Comment peut faire un cafetier ou un restaurateur qui souhaiterait entretenir un relationnel privilégié avec une équipe de rugby, un club de supporters ?

Robert Broussard :
C'est assez compliqué. D'abord, parce qu'il y a de plus en plus de club-houses. D'autre part, ce sont les joueurs qui découvrent un endroit où ils se trouvent bien. La configuration des lieux a aussi de l'importance. Cela dit, la personnalité du patron est primordiale.

Antoine Ellena :
Les restaurants qui apportent leur soutien ou qui reçoivent les joueurs sont souvent liés au club, soit parce que leurs enfants y jouent, soit parce que le patron ou le chef pratique lui-même du rugby. Ce sont des gens qui se prennent de passion pour le rugby, qui deviennent des bénévoles. J'imagine mal un restaurateur aller frapper à la porte d'un club en disant, bonjour, je vous propose mes services.

Robert Broussard :
Il faut d'abord que le restaurateur aime le rugby...

Didier Salvage :
Souvenez-vous, Buffalo Grill est un concept qui inclut à l'étage des salles réservées aux clubs sportifs. Tous les établissements n'ont pas les mêmes retombées si le directeur d'exploitation ne s'intéresse pas au sport. Ce n'est pas une démarche commerciale. Et en particulier avec le rugby.

Ludovic Turmel :
J'irais plus loin en disant que c'est une question de feeling. Je sais que moi, instinctivement, je ne fais travailler que des fournisseurs qui aiment le rugby.

Robert Broussard :
Nous mettons actuellement en place un club des partenaires. Parmi eux, il y a le Novotel de Suresnes. Mais ce n'est pas nous qui nous sommes intéressés à Novotel, c'est Novotel qui s'est intéressé au rugby. L'ancien directeur aimait le rugby.

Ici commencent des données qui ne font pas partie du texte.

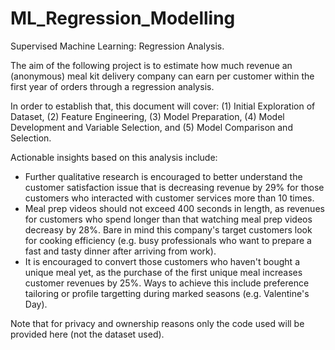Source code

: # ML_Regression_Modelling
Supervised Machine Learning: Regression Analysis.

The aim of the following project is to estimate how much revenue an (anonymous) meal kit delivery company can earn per customer 
within the first year of orders through a regression analysis.  

In order to establish that, this document will cover: 
(1) Initial Exploration of Dataset, 
(2) Feature Engineering, 
(3) Model Preparation, 
(4) Model Development and Variable Selection, and 
(5) Model Comparison and Selection.  

Actionable insights based on this analysis include:
- Further qualitative research is encouraged to better understand the customer satisfaction issue  that is decreasing revenue by 29% for those customers who interacted with customer services more than 10 times.
- Meal prep videos should not exceed 400 seconds in length, as revenues for customers who spend longer than that watching meal prep videos decreasy by 28%. Bare in mind this company's target customers look for cooking efficiency (e.g. busy professionals who want to prepare a fast and tasty dinner after arriving from work).
- It is encouraged to convert those customers who haven't bought a unique meal yet, as the purchase of the first unique meal increases customer revenues by 25%. Ways to achieve this include preference tailoring or profile targetting during marked seasons (e.g. Valentine's Day).

Note that for privacy and ownership reasons only the code used will be provided here (not the dataset used).
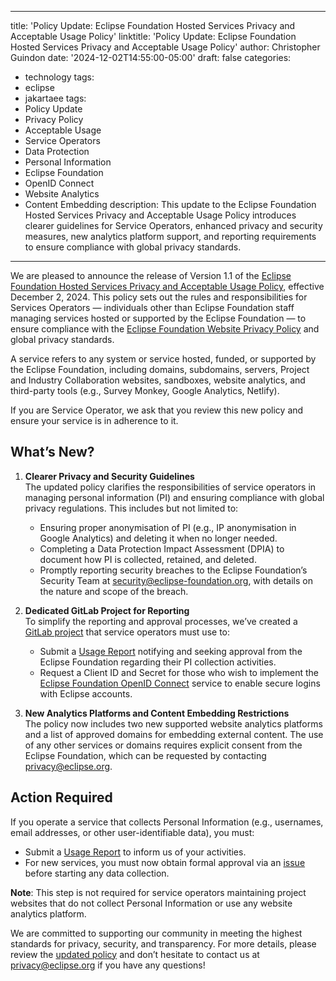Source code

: 
---
title: 'Policy Update: Eclipse Foundation Hosted Services Privacy and Acceptable Usage Policy'
linktitle: 'Policy Update: Eclipse Foundation Hosted Services Privacy and Acceptable Usage Policy'
author: Christopher Guindon
date: '2024-12-02T14:55:00-05:00'
draft: false
categories:
  - technology
tags:
  - eclipse
  - jakartaee
tags:
  - Policy Update
  - Privacy Policy
  - Acceptable Usage
  - Service Operators
  - Data Protection
  - Personal Information
  - Eclipse Foundation
  - OpenID Connect
  - Website Analytics
  - Content Embedding
description: This update to the Eclipse Foundation Hosted Services Privacy and Acceptable Usage Policy introduces clearer guidelines for Service Operators, enhanced privacy and security measures, new analytics platform support, and reporting requirements to ensure compliance with global privacy standards.
---

We are pleased to announce the release of Version 1.1 of the [Eclipse Foundation Hosted Services Privacy and Acceptable Usage Policy](https://www.eclipse.org/org/documents/eclipse-foundation-hosted-services-privacy-and-acceptable-usage-policy.pdf?v=1.1), effective December 2, 2024. This policy sets out the rules and responsibilities for Services Operators — individuals other than Eclipse Foundation staff managing services hosted or supported by the Eclipse Foundation — to ensure compliance  with the [Eclipse Foundation Website Privacy Policy](https://www.eclipse.org/legal/privacy/) and global privacy standards.

A service refers to any system or service hosted, funded, or supported by the Eclipse Foundation, including domains, subdomains, servers, Project and Industry Collaboration websites, sandboxes, website analytics, and third-party tools (e.g., Survey Monkey, Google Analytics, Netlify).

If you are Service Operator, we ask that you review this new policy and ensure your service is in adherence to it.


## What’s New?

1. **Clearer Privacy and Security Guidelines** \
The updated policy clarifies the responsibilities of service operators in managing personal information (PI) and ensuring compliance with global privacy regulations. This includes but not limited to:

    * Ensuring proper anonymisation of PI (e.g., IP anonymisation in Google Analytics) and deleting it when no longer needed.
    * Completing a Data Protection Impact Assessment (DPIA) to document how PI is collected, retained, and deleted.
    * Promptly reporting security breaches to the Eclipse Foundation’s Security Team at [security@eclipse-foundation.org](mailto:security@eclipse-foundation.org), with details on the nature and scope of the breach.

2. **Dedicated GitLab Project for Reporting** \
To simplify the reporting and approval processes, we’ve created a [GitLab project](https://gitlab.eclipse.org/eclipsefdn/hosted-services-privacy-and-acceptable-usage-policy) that service operators must use to:
    * Submit a [Usage Report](https://gitlab.eclipse.org/eclipsefdn/hosted-services-privacy-and-acceptable-usage-policy/-/issues/new?issuable_template=usage_report) notifying and seeking approval from the Eclipse Foundation regarding their PI collection activities.
    * Request a Client ID and Secret for those who wish to implement the [Eclipse Foundation OpenID Connect](https://gitlab.eclipse.org/eclipsefdn/hosted-services-privacy-and-acceptable-usage-policy/-/issues/new?issuable_template=eclipsefdn_openid_connect) service to enable secure logins with Eclipse accounts.

3. **New Analytics Platforms and Content Embedding Restrictions** \
The policy now includes two new supported website analytics platforms and a list of approved domains for embedding external content. The use of any other services or domains requires explicit consent from the Eclipse Foundation, which can be requested by contacting [privacy@eclipse.org](mailto:privacy@eclipse.org).

## Action Required

If you operate a service that collects Personal Information (e.g., usernames, email addresses, or other user-identifiable data), you must:

* Submit a [Usage Report](https://gitlab.eclipse.org/eclipsefdn/hosted-services-privacy-and-acceptable-usage-policy/-/issues/new?issuable_template=usage_report) to inform us of your activities.
* For new services, you must now obtain formal approval via an [issue](https://gitlab.eclipse.org/eclipsefdn/hosted-services-privacy-and-acceptable-usage-policy/-/issues/new?issuable_template=usage_report) before starting any data collection.

**Note**: This step is not required for service operators maintaining project websites that do not collect Personal Information or use any website analytics platform.

We are committed to supporting our community in meeting the highest standards for privacy, security, and transparency. For more details, please review the [updated policy](https://www.eclipse.org/org/documents/eclipse-foundation-hosted-services-privacy-and-acceptable-usage-policy.pdf?v=1.1) and don’t hesitate to contact us at [privacy@eclipse.org](mailto:privacy@eclipse.org) if you have any questions!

Janine Ferreira-Chabbert :
Nous sommes installés depuis huit ans à Saint-Denis. Le Stade de France, c'est bien sûr une opportunité pour la ville. Mais ça l'est aussi pour ses restaurants. Et qui dit rugby, dit un certain plaisir de vivre. Ce sont des gens qui aiment bien manger, bien boire. Mon mari est biterrois... Nous avons décidé de créer une grande bodega autour du rugby. La municipalité nous a suivis. C'était à l'occasion d'un match et la mayonnaise a pris. La foule est rentrée dans la ville, la circulation a été interdite dans notre rue. Pour vous donner un exemple, il y a une dame âgée qui était à sa fenêtre. Quelqu'un est allé la voir pour lui demander si ça allait et elle lui a dit : « Je n'ai pas vu ça depuis 44. » En dehors de cette journée (que nous allons réitérer), nous avons un club belge qui vient à l'occasion de tous les matches. Nous avons leurs maillots accrochés sur le mur et nous sommes devenus pour eux un point de ralliement. Si le rugby nous apporte beaucoup, on se dit qu'on doit aussi apporter au rugby. Nous allons essayer de monter des échanges Béziers/Saint-Denis avec les juniors. Il faut qu'il y ait une histoire, qu'il n'y ait pas uniquement des relations commerciales. Nos relations avec le club local existent depuis huit ans. Nous dépassons notre rôle de restaurant. Nous sommes pour eux, là encore, un point de ralliement. Nous sommes sponsors du club et je ne vous dis pas la fête que nous avons faite quand ils sont montés en 3e division.

Jacqueline Lariven :
Le sport est un atout important pour le café et c'est pourquoi les brasseries Kronenbourg ont lancé le concept Sport'N'Bar. Nous avons voulu donner des moyens, des outils au patron. Ce n'est pas un café des sports que nous proposons. Mais des outils à des patrons qui ont le talent et la passion, le charisme. Sport'N'Bar inclut la livraison de journaux sportifs. C'est un concept matériel, adaptable en fonction des besoins. Il n'est pas destiné à un seul sport mais prend en considération certaines spécificités. Nous en avons une centaine en France et le concept continue de se développer. Certains établissements qui ont choisi ce concept sont très liés au rugby. Midi Olympique fait partie du pack journaux.


Jacqueline Lariven

Robert Broussard :
Quand je suis arrivé de ma Charente-Maritime natale, j'ai joué au CSM Puteaux, dont le siège était à l'Auberge Landaise. Nous étions une bande de joyeux célibataires et cet établissement constituait un peu notre famille. Le 15 du mois on était souvent fauché, on faisait des travaux de bricolage pour l'établissement et en échange on mangeait à l'œil jusqu'à la fin du mois !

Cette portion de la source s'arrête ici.